=== Section Start ===

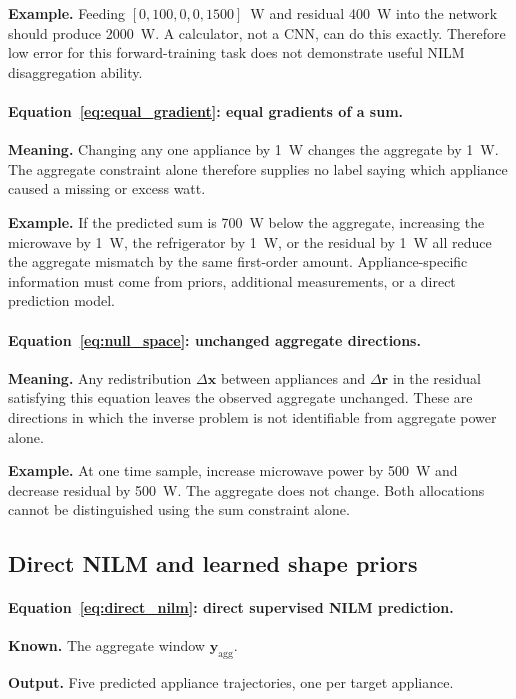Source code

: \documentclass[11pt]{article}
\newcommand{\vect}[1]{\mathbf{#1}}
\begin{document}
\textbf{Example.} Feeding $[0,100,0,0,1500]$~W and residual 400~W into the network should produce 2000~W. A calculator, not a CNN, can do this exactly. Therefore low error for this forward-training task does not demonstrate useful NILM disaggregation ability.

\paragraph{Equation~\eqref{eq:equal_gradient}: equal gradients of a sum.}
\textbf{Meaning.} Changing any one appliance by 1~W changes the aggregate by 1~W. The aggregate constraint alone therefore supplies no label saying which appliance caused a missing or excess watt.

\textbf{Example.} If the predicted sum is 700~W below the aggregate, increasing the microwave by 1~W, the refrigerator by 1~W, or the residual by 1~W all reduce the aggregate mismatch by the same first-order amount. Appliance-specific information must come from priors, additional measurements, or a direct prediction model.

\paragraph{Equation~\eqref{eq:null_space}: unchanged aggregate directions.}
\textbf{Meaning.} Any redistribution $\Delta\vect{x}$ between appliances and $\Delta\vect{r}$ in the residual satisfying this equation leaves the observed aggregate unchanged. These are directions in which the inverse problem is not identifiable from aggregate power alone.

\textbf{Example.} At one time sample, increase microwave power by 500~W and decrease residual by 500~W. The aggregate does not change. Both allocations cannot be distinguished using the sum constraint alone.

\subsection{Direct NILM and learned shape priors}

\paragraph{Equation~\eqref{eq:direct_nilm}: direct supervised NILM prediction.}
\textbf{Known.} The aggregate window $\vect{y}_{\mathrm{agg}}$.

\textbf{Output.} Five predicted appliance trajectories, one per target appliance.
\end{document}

=== Section End ===
=== Section Start ===

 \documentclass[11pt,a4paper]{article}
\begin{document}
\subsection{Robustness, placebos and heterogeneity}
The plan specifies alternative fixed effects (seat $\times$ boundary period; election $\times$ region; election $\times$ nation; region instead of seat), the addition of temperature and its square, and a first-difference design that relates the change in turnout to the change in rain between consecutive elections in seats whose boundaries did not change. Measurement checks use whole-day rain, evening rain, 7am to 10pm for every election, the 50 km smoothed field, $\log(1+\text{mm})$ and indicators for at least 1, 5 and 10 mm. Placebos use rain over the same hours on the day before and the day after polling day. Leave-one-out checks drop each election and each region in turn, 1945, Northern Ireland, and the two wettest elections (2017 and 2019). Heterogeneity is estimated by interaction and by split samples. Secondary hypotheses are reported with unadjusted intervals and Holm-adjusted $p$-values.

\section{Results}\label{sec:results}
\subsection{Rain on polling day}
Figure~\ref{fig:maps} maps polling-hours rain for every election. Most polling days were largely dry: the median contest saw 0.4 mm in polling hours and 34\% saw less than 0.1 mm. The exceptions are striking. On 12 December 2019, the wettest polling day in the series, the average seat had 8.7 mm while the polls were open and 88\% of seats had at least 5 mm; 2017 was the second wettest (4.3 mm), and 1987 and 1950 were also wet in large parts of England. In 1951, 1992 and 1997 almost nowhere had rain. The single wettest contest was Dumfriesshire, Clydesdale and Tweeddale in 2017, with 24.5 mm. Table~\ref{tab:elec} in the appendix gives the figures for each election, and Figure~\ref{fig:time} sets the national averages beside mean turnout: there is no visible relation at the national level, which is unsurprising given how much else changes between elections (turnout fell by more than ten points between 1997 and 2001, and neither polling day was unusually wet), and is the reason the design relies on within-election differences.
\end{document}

=== Section End ===
=== Section Start ===

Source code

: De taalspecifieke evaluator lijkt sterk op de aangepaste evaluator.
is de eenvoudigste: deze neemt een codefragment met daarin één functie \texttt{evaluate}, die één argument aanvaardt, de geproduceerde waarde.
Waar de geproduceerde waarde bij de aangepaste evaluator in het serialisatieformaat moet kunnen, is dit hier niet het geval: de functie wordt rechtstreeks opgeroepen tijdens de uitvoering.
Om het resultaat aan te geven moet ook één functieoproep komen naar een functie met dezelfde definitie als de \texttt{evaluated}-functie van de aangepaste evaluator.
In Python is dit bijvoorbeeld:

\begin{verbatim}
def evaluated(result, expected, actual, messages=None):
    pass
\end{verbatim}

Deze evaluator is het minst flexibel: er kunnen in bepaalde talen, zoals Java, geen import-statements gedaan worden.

=== Section End ===

Starting with the line with "direct prediction model." above and going on through the line with "aggregate power alone.", transcribe every line exactly, both ends included, and add nothing.

» **RESPONSE TO THIS TASK**:
\textbf{Example.} If the predicted sum is 700~W below the aggregate, increasing the microwave by 1~W, the refrigerator by 1~W, or the residual by 1~W all reduce the aggregate mismatch by the same first-order amount. Appliance-specific information must come from priors, additional measurements, or a direct prediction model.

\paragraph{Equation~\eqref{eq:null_space}: unchanged aggregate directions.}
\textbf{Meaning.} Any redistribution $\Delta\vect{x}$ between appliances and $\Delta\vect{r}$ in the residual satisfying this equation leaves the observed aggregate unchanged. These are directions in which the inverse problem is not identifiable from aggregate power alone.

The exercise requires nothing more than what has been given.